Texto realizado por Jose Manuel Renuncio Pérez del Grupo Espeleológico Nipargus, extraido de la revista "Torre Santa" Nº 32 de Junio de 2004.
Cuando a través de los altavoces del airbus, el comandante primero en farsi y luego en inglés nos comunicó que en breves minutos aterrizaríamos en el aeropuerto de Mehrabad, las pasajeras más rezagadas dieron por apurado el tiempo en el podían lucir por completo su cabellera. Estábamos ya en el espacio aéreo de la República Islámica de Irán y el “destape” de los tiempos del Shah era un recuerdo que, hoy por hoy, sólo vanamente podía recuperarse, aunque luego me enteraría que están muy de moda los guateques clandestinos en los que las chicas se quitan el pañuelo y la túnica, dejando visible una vestimenta propia de cualquier otra muchacha europea.
Y convenía empezar hablando de esto aunque luego aunque luego toquemos el tema de las montañas. A los cinco que aquel día amanecimos para acabar planchando la oreja en un hotel de Teherán, nos habían repetido hasta la saciedad que este viaje, tal y como andan las cosas por allí, era una locura. Ya se sabe, Irán se escribe casi igual que Irak y al parecer está poblado de infieles fanáticos dispuestos a cortarte el cuello de un tajo con el alfanje. Tendríamos la oportunidad de comprobar cuanto hay de cierto o de falso en los tópicos que se manejan en Europa y si se tiene bien ganada su parcela en el “eje del mal” (sesudo concepto éste, acuñado en un privilegiado entorno intelectual por la mente clarividente de George W. Bush).
Conviene hacer unas aclaraciones. Tras el saludo las primeras palabras que nos dirigió Hamid, nuestro guía turístico de habla española, fueron que ellos no son árabes sino persas y que la diferencia no era baladí. Pudimos comprobar tras algunos paseos por Teherán que las consignas del Ayatolá Jomeini y Alí Jamenei, su sucesor como guía supremo de la revolución, va por un lado y la realidad social va por otro muy distinto. La población iraní, que en su mayoría no había nacido cuando se desencadenó la revolución que instauró el Islam como religión de estado, está día a día arañando parcelas a la cerrazón integrista. Todo un símbolo son los flequillos que decididamente dejan las chicas sobresalir del hiyab, ese pañuelo que les cubre el pelo.
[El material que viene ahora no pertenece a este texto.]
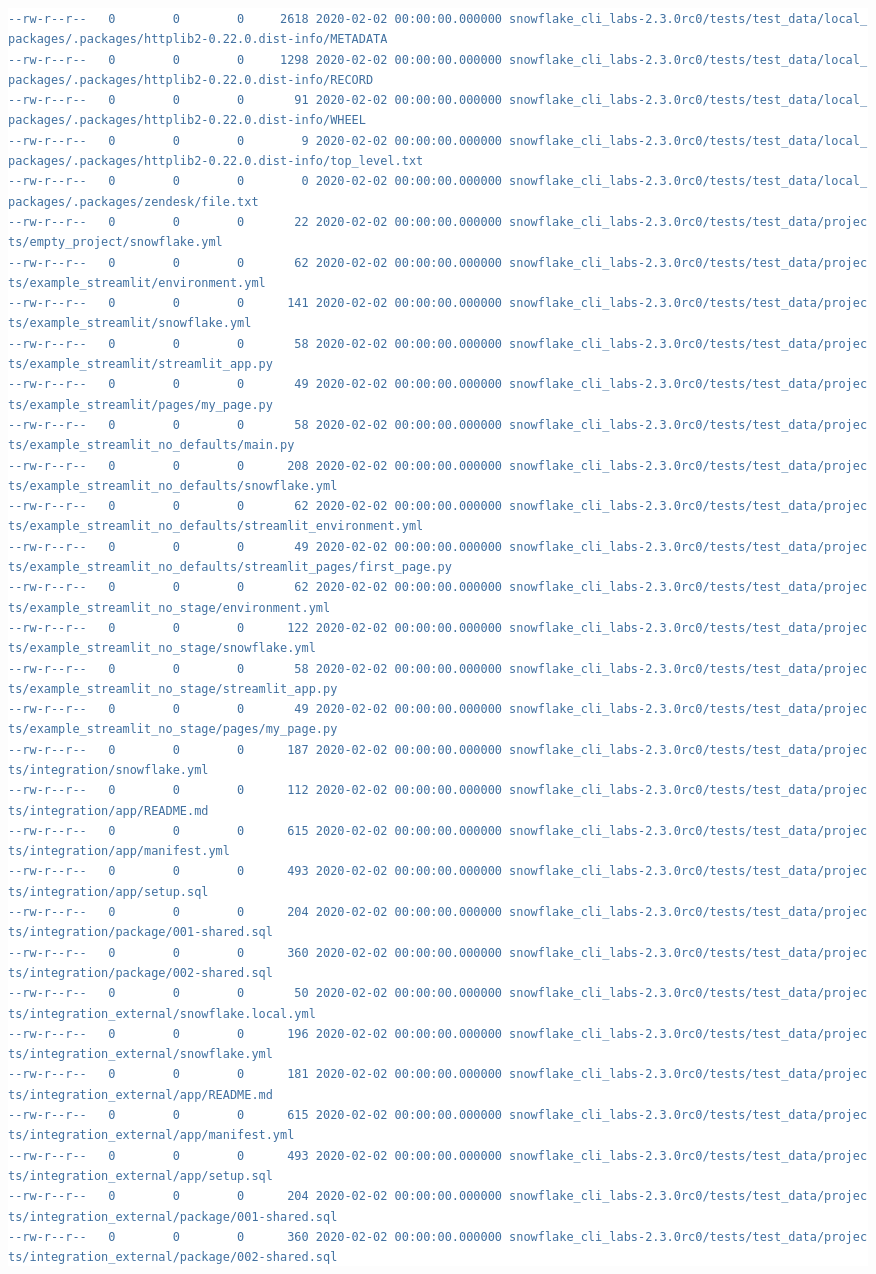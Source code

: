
 ```diff
--rw-r--r--   0        0        0     2618 2020-02-02 00:00:00.000000 snowflake_cli_labs-2.3.0rc0/tests/test_data/local_packages/.packages/httplib2-0.22.0.dist-info/METADATA
--rw-r--r--   0        0        0     1298 2020-02-02 00:00:00.000000 snowflake_cli_labs-2.3.0rc0/tests/test_data/local_packages/.packages/httplib2-0.22.0.dist-info/RECORD
--rw-r--r--   0        0        0       91 2020-02-02 00:00:00.000000 snowflake_cli_labs-2.3.0rc0/tests/test_data/local_packages/.packages/httplib2-0.22.0.dist-info/WHEEL
--rw-r--r--   0        0        0        9 2020-02-02 00:00:00.000000 snowflake_cli_labs-2.3.0rc0/tests/test_data/local_packages/.packages/httplib2-0.22.0.dist-info/top_level.txt
--rw-r--r--   0        0        0        0 2020-02-02 00:00:00.000000 snowflake_cli_labs-2.3.0rc0/tests/test_data/local_packages/.packages/zendesk/file.txt
--rw-r--r--   0        0        0       22 2020-02-02 00:00:00.000000 snowflake_cli_labs-2.3.0rc0/tests/test_data/projects/empty_project/snowflake.yml
--rw-r--r--   0        0        0       62 2020-02-02 00:00:00.000000 snowflake_cli_labs-2.3.0rc0/tests/test_data/projects/example_streamlit/environment.yml
--rw-r--r--   0        0        0      141 2020-02-02 00:00:00.000000 snowflake_cli_labs-2.3.0rc0/tests/test_data/projects/example_streamlit/snowflake.yml
--rw-r--r--   0        0        0       58 2020-02-02 00:00:00.000000 snowflake_cli_labs-2.3.0rc0/tests/test_data/projects/example_streamlit/streamlit_app.py
--rw-r--r--   0        0        0       49 2020-02-02 00:00:00.000000 snowflake_cli_labs-2.3.0rc0/tests/test_data/projects/example_streamlit/pages/my_page.py
--rw-r--r--   0        0        0       58 2020-02-02 00:00:00.000000 snowflake_cli_labs-2.3.0rc0/tests/test_data/projects/example_streamlit_no_defaults/main.py
--rw-r--r--   0        0        0      208 2020-02-02 00:00:00.000000 snowflake_cli_labs-2.3.0rc0/tests/test_data/projects/example_streamlit_no_defaults/snowflake.yml
--rw-r--r--   0        0        0       62 2020-02-02 00:00:00.000000 snowflake_cli_labs-2.3.0rc0/tests/test_data/projects/example_streamlit_no_defaults/streamlit_environment.yml
--rw-r--r--   0        0        0       49 2020-02-02 00:00:00.000000 snowflake_cli_labs-2.3.0rc0/tests/test_data/projects/example_streamlit_no_defaults/streamlit_pages/first_page.py
--rw-r--r--   0        0        0       62 2020-02-02 00:00:00.000000 snowflake_cli_labs-2.3.0rc0/tests/test_data/projects/example_streamlit_no_stage/environment.yml
--rw-r--r--   0        0        0      122 2020-02-02 00:00:00.000000 snowflake_cli_labs-2.3.0rc0/tests/test_data/projects/example_streamlit_no_stage/snowflake.yml
--rw-r--r--   0        0        0       58 2020-02-02 00:00:00.000000 snowflake_cli_labs-2.3.0rc0/tests/test_data/projects/example_streamlit_no_stage/streamlit_app.py
--rw-r--r--   0        0        0       49 2020-02-02 00:00:00.000000 snowflake_cli_labs-2.3.0rc0/tests/test_data/projects/example_streamlit_no_stage/pages/my_page.py
--rw-r--r--   0        0        0      187 2020-02-02 00:00:00.000000 snowflake_cli_labs-2.3.0rc0/tests/test_data/projects/integration/snowflake.yml
--rw-r--r--   0        0        0      112 2020-02-02 00:00:00.000000 snowflake_cli_labs-2.3.0rc0/tests/test_data/projects/integration/app/README.md
--rw-r--r--   0        0        0      615 2020-02-02 00:00:00.000000 snowflake_cli_labs-2.3.0rc0/tests/test_data/projects/integration/app/manifest.yml
--rw-r--r--   0        0        0      493 2020-02-02 00:00:00.000000 snowflake_cli_labs-2.3.0rc0/tests/test_data/projects/integration/app/setup.sql
--rw-r--r--   0        0        0      204 2020-02-02 00:00:00.000000 snowflake_cli_labs-2.3.0rc0/tests/test_data/projects/integration/package/001-shared.sql
--rw-r--r--   0        0        0      360 2020-02-02 00:00:00.000000 snowflake_cli_labs-2.3.0rc0/tests/test_data/projects/integration/package/002-shared.sql
--rw-r--r--   0        0        0       50 2020-02-02 00:00:00.000000 snowflake_cli_labs-2.3.0rc0/tests/test_data/projects/integration_external/snowflake.local.yml
--rw-r--r--   0        0        0      196 2020-02-02 00:00:00.000000 snowflake_cli_labs-2.3.0rc0/tests/test_data/projects/integration_external/snowflake.yml
--rw-r--r--   0        0        0      181 2020-02-02 00:00:00.000000 snowflake_cli_labs-2.3.0rc0/tests/test_data/projects/integration_external/app/README.md
--rw-r--r--   0        0        0      615 2020-02-02 00:00:00.000000 snowflake_cli_labs-2.3.0rc0/tests/test_data/projects/integration_external/app/manifest.yml
--rw-r--r--   0        0        0      493 2020-02-02 00:00:00.000000 snowflake_cli_labs-2.3.0rc0/tests/test_data/projects/integration_external/app/setup.sql
--rw-r--r--   0        0        0      204 2020-02-02 00:00:00.000000 snowflake_cli_labs-2.3.0rc0/tests/test_data/projects/integration_external/package/001-shared.sql
--rw-r--r--   0        0        0      360 2020-02-02 00:00:00.000000 snowflake_cli_labs-2.3.0rc0/tests/test_data/projects/integration_external/package/002-shared.sql
```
Este gesto que en antaño era heroico, pues conllevaba una buena tunda de latigazos, ahora es de lo más normal en las avenidas y los parques de Teherán y es algo que podíamos asimilar en España a la moda de las adolescentes cuando dejan descubierto el ombligo para que se les vea el piercing. Más rebelde y atrevido si cabe.
Pero nosotros íbamos a lo que íbamos y tú, amable lector/a, si has abierto estas páginas es para encontrarte con la parte escabrosa en el sentido literal de la palabra.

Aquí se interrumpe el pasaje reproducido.